After adding a solution of 22 parts of ammonium chloride in 500 parts Water is stirred under reflux for 2 hours. The essential solution is provided by the separated aqueous phase, washed a few times with water and dried over anhydrous Dried sodium sulfate. Remain after the solvent has been distilled off 44 parts of a yellow colored oil, which in the distillation after a considerable Prerun 16 parts of l-phenyl-1-benzyl-3-ethylmercapto-propanol (1) provides the under Pass 1 mm pressure at 170 to 200 °. After standing for several days at room temperature the product crystallizes to a low-melting solid substance.

Repeated distillation of the crude product yields a material from Kr 0.3 = 157 to 158 ".

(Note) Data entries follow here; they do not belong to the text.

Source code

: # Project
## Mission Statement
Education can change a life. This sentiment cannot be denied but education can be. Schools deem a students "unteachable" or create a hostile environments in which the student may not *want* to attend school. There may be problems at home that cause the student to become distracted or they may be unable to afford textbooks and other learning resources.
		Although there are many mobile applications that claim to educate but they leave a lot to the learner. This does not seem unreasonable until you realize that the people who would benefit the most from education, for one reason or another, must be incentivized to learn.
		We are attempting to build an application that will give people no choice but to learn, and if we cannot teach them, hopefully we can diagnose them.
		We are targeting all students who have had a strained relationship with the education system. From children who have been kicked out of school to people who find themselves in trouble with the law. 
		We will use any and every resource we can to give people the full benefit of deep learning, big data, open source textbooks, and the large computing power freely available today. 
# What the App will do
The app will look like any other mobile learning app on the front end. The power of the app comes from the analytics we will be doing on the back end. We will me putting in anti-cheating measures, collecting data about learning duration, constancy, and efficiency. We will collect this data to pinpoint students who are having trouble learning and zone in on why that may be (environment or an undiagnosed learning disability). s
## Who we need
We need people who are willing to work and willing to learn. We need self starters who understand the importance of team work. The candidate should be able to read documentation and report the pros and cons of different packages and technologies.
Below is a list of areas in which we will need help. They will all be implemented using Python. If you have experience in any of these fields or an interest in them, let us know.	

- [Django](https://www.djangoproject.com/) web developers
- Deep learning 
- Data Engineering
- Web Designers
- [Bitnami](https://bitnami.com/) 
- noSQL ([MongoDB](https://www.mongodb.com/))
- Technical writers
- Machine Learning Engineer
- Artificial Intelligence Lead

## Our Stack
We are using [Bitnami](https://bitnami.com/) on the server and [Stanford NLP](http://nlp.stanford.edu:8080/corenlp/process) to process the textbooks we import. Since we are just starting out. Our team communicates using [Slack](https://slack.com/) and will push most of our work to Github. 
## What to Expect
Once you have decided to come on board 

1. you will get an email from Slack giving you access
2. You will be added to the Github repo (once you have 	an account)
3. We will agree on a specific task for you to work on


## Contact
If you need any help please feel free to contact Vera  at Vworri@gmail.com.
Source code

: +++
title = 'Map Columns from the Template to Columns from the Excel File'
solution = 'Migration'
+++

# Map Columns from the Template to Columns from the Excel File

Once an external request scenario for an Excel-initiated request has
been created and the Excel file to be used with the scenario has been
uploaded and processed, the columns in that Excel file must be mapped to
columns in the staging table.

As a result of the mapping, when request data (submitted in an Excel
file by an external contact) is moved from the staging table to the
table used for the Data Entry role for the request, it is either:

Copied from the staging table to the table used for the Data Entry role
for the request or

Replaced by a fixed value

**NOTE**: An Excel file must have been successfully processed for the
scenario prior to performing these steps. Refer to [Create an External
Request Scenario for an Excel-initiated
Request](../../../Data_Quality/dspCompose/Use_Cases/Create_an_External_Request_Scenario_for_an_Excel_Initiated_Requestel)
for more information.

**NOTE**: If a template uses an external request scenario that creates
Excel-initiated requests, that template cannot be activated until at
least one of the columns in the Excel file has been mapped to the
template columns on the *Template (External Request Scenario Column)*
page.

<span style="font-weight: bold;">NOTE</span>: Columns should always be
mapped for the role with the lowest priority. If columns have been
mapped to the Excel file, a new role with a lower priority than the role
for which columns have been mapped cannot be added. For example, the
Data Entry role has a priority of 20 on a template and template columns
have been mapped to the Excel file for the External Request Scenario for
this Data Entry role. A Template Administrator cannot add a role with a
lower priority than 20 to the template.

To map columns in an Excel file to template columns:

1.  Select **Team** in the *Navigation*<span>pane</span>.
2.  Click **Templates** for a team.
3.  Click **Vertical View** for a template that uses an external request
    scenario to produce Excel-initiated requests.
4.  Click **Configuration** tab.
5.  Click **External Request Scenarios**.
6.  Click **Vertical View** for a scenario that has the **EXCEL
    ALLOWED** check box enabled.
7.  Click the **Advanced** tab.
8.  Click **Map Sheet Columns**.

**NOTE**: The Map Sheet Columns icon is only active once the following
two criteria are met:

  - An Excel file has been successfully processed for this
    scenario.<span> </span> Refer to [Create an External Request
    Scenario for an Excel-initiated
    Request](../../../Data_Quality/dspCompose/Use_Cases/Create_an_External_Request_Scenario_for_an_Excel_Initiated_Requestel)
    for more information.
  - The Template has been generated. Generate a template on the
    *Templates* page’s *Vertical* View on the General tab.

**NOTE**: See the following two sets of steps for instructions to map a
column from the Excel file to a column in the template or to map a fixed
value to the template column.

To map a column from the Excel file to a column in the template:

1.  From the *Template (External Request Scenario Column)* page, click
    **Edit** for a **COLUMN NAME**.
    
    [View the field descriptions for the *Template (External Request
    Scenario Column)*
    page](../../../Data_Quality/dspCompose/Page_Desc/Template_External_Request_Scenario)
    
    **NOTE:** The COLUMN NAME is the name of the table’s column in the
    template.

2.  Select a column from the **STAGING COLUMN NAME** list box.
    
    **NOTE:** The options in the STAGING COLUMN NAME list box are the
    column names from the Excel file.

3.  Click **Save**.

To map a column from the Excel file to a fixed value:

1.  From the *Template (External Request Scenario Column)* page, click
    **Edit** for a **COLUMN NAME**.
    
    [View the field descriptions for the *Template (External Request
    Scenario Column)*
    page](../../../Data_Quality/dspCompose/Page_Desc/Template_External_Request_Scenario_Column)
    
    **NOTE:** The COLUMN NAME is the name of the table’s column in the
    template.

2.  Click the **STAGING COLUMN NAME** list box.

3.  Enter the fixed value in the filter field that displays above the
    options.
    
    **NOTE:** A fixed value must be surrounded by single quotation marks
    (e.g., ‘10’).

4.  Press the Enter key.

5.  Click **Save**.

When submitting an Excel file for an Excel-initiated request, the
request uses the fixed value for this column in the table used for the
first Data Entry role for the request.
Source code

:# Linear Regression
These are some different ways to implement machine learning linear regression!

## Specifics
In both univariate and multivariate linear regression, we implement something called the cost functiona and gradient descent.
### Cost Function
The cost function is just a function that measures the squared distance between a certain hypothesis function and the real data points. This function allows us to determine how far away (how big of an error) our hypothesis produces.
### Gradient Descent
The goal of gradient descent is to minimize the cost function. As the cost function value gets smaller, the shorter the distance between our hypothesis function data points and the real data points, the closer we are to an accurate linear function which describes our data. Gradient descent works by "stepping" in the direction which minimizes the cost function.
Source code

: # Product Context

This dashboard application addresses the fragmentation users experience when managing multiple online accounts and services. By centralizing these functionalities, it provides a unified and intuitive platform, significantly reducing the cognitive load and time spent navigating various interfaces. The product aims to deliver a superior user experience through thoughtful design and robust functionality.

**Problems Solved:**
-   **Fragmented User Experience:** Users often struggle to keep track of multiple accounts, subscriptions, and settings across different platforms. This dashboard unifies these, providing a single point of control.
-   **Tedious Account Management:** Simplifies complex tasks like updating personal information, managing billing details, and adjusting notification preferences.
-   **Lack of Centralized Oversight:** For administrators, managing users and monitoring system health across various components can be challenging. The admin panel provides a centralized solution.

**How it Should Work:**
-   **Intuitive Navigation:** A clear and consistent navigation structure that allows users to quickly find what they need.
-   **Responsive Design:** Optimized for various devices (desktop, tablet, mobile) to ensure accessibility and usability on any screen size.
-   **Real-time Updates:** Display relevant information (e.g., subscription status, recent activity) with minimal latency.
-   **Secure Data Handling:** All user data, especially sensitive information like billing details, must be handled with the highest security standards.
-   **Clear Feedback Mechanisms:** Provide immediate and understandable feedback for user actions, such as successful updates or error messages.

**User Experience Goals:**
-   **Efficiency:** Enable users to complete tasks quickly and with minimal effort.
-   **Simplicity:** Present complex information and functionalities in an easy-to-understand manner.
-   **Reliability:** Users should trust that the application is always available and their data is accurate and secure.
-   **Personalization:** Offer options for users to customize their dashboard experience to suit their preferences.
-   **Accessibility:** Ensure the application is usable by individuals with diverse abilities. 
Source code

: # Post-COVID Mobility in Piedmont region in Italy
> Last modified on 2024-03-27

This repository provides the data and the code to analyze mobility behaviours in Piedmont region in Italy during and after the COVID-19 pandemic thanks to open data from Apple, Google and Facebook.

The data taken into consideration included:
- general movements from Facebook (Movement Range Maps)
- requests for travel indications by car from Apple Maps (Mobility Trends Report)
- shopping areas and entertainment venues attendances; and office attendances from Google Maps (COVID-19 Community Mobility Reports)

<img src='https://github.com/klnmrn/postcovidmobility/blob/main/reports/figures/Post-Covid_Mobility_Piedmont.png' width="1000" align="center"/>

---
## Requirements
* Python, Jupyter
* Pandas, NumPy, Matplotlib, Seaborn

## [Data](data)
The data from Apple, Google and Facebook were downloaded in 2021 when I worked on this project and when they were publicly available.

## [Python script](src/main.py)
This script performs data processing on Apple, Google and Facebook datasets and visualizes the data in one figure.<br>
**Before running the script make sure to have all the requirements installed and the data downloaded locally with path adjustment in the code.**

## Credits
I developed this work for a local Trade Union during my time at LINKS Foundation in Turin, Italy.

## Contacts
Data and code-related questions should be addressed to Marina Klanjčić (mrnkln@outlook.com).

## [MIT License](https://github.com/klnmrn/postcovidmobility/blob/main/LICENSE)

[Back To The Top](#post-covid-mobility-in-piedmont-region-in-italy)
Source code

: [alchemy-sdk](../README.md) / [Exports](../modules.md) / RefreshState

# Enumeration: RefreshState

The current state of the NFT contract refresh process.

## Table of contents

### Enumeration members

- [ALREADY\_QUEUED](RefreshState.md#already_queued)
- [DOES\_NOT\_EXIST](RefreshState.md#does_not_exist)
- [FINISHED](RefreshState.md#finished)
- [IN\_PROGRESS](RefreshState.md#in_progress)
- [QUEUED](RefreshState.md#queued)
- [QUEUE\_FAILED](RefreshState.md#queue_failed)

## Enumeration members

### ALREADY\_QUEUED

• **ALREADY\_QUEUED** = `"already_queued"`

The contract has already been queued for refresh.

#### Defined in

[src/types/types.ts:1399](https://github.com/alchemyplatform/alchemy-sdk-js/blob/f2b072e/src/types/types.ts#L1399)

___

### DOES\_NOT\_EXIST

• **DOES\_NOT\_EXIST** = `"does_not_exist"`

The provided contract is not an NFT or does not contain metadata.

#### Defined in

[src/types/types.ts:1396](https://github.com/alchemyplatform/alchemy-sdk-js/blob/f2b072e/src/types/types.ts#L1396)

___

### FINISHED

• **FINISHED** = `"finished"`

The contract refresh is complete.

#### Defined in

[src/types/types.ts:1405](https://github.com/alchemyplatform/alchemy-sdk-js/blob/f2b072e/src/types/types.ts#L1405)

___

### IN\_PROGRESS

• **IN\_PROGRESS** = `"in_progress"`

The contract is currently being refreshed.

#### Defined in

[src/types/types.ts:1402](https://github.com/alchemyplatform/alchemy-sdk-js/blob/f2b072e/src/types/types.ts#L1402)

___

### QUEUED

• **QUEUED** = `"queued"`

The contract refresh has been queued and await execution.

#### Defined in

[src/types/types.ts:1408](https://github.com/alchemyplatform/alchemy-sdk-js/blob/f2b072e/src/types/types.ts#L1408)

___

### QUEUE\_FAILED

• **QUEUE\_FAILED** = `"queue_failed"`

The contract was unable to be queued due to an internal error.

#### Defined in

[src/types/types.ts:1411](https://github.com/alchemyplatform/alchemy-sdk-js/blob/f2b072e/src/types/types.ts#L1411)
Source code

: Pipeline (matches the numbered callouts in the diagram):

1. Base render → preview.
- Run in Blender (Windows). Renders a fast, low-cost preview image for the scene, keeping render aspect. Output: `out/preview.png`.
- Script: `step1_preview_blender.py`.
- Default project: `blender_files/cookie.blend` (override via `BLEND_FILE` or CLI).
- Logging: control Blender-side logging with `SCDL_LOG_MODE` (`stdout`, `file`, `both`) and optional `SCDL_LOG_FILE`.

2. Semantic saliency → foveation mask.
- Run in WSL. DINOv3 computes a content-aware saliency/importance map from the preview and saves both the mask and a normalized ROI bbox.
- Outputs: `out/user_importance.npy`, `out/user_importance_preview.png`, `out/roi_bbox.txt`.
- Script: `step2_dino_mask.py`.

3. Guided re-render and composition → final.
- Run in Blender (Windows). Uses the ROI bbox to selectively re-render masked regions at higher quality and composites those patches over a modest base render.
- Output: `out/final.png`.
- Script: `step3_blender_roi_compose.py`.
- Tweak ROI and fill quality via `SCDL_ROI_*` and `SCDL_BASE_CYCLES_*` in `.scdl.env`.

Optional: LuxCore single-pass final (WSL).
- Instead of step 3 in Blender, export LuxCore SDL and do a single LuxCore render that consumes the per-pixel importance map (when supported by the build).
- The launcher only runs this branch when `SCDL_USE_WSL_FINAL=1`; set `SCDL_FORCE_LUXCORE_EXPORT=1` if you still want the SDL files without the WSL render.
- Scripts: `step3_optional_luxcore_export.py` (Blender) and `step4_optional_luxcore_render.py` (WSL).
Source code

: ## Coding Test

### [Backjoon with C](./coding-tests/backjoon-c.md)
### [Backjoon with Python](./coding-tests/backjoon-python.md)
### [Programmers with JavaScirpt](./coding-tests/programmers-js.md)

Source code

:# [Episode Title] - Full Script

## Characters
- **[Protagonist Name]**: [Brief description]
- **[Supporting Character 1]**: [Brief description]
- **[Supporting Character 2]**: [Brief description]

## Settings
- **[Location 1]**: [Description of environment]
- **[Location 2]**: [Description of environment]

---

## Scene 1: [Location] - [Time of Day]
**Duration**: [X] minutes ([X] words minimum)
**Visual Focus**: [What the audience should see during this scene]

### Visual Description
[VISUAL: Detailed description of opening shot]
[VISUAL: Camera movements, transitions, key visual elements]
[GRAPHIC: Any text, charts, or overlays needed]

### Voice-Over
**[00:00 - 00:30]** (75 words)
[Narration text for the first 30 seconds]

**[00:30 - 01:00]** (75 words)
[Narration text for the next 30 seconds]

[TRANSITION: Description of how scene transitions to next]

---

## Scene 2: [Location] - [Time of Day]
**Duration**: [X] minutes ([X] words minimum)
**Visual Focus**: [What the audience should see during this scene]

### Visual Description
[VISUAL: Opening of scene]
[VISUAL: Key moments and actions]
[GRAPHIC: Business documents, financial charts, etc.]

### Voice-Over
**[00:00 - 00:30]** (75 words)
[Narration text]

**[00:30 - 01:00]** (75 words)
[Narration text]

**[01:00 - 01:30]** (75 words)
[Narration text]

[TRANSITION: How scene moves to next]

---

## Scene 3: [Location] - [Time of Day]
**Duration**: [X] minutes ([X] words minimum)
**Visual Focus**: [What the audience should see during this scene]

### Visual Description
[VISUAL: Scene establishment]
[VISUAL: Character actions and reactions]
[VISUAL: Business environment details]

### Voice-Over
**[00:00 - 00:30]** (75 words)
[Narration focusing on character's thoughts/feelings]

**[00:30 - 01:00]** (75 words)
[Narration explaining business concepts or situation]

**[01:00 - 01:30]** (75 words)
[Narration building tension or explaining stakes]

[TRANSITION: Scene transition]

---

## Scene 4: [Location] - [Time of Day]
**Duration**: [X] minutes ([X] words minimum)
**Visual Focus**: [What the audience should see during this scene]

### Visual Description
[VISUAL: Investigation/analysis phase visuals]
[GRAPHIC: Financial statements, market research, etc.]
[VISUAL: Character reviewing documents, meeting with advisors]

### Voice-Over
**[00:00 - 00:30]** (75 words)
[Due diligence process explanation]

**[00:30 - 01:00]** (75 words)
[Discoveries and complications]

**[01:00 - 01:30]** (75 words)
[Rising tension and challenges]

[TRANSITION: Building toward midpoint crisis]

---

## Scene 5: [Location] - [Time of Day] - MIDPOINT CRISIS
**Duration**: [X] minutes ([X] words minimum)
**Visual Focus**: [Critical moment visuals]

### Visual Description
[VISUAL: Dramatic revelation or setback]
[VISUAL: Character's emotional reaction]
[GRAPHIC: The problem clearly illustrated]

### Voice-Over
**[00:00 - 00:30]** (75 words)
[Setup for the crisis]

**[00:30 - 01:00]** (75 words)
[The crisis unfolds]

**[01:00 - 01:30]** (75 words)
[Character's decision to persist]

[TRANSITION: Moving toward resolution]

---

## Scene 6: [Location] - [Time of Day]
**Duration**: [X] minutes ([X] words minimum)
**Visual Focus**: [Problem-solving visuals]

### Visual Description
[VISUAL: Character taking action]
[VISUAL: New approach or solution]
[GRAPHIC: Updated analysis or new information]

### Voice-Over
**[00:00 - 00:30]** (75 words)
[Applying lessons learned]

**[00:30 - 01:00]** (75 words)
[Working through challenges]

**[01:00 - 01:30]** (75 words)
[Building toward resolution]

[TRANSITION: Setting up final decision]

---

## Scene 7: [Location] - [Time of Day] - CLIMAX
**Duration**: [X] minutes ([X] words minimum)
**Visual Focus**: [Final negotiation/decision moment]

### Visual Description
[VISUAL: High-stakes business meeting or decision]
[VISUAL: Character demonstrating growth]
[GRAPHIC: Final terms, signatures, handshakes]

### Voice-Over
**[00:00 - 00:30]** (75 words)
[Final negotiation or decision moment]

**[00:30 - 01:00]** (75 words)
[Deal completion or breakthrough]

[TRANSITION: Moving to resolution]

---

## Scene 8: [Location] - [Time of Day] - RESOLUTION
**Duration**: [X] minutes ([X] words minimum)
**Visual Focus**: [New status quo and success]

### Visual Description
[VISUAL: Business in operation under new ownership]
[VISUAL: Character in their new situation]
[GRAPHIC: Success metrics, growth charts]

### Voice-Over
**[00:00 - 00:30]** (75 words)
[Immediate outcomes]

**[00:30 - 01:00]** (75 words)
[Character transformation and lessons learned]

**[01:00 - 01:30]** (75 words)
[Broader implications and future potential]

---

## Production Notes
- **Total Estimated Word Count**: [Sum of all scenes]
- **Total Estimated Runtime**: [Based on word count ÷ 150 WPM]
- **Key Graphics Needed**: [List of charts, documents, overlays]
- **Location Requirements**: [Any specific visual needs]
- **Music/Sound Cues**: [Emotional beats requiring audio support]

5 parts of 1-phenyl-1-benzyl-3-äthylmercaptopropanol- (1) are in 46 parts of methyl iodide dissolved; the solution is left overnight in the dark at room temperature ditched. The material, which separates out in the form of white crystals, becomes with washed with anhydrous ether and air dried. The product is used in the least possible Dissolved amount of absolute methanol, filtered off and with an excess of anhydrous Ether fell again. There are 5.3 parts of ethyl (3-phenyl-3-benzyl-3-oxypropyl) methylsulfonium iodide obtained from the F. = 115.5 ° (decomposition).

Claims (3)

PATENT CLAIMS: 1. Process for the preparation of γ-oxypropylsulfonium halides of the general formula wherein R1 is an aryl radical, R2 is a cycloalkyl, alkyl, aryl or aralkyl radical, R3 is an alkyl radical, R4 is an alkyl, aralkyl, alkenyl, alkynyl or phenacyl radical and X is a halogen atom, characterized in that one in l -Position disubstituted, S-substituted 3-mercaptopropanol- (1) of the general formula is reacted with an organic halide of the general formula R4 X, where R ,, R2, R3, R4 and X have the meaning given in the introduction. 2. The method according to claim 1, characterized in that the implementation is carried out in the presence of an excess of the organic halide. 3. The method according to claim 1 or 2, characterized in that those, disubstituted in the l-position, S-substituted 3-mercaptopropanols (1) of the formula II are used as starting compounds, which are obtained by reacting a jB-substituted mercaptopropionitrile of the Formula R3S-CH2-CH2-CN (1V) and a Grignard reagent of the formula RlMgHal prepared p-substituted mercaptopropiophenones of the general formula are obtainable with a Grignard reagent of the formula R2MgHal, where R1, R2 and R3 have the meaning given in claim 1 and Hal is a halogen atom. Publications considered: Reports of the German chemical Gesellschaft, Vol. 82 [1949], pp. 426 and 430; Journal of the American Chemical Society, Vol. 73 [1951], p. 5905; Helvetica Chimica Acta, Vol. 27 [1944], pp. 1209-1224.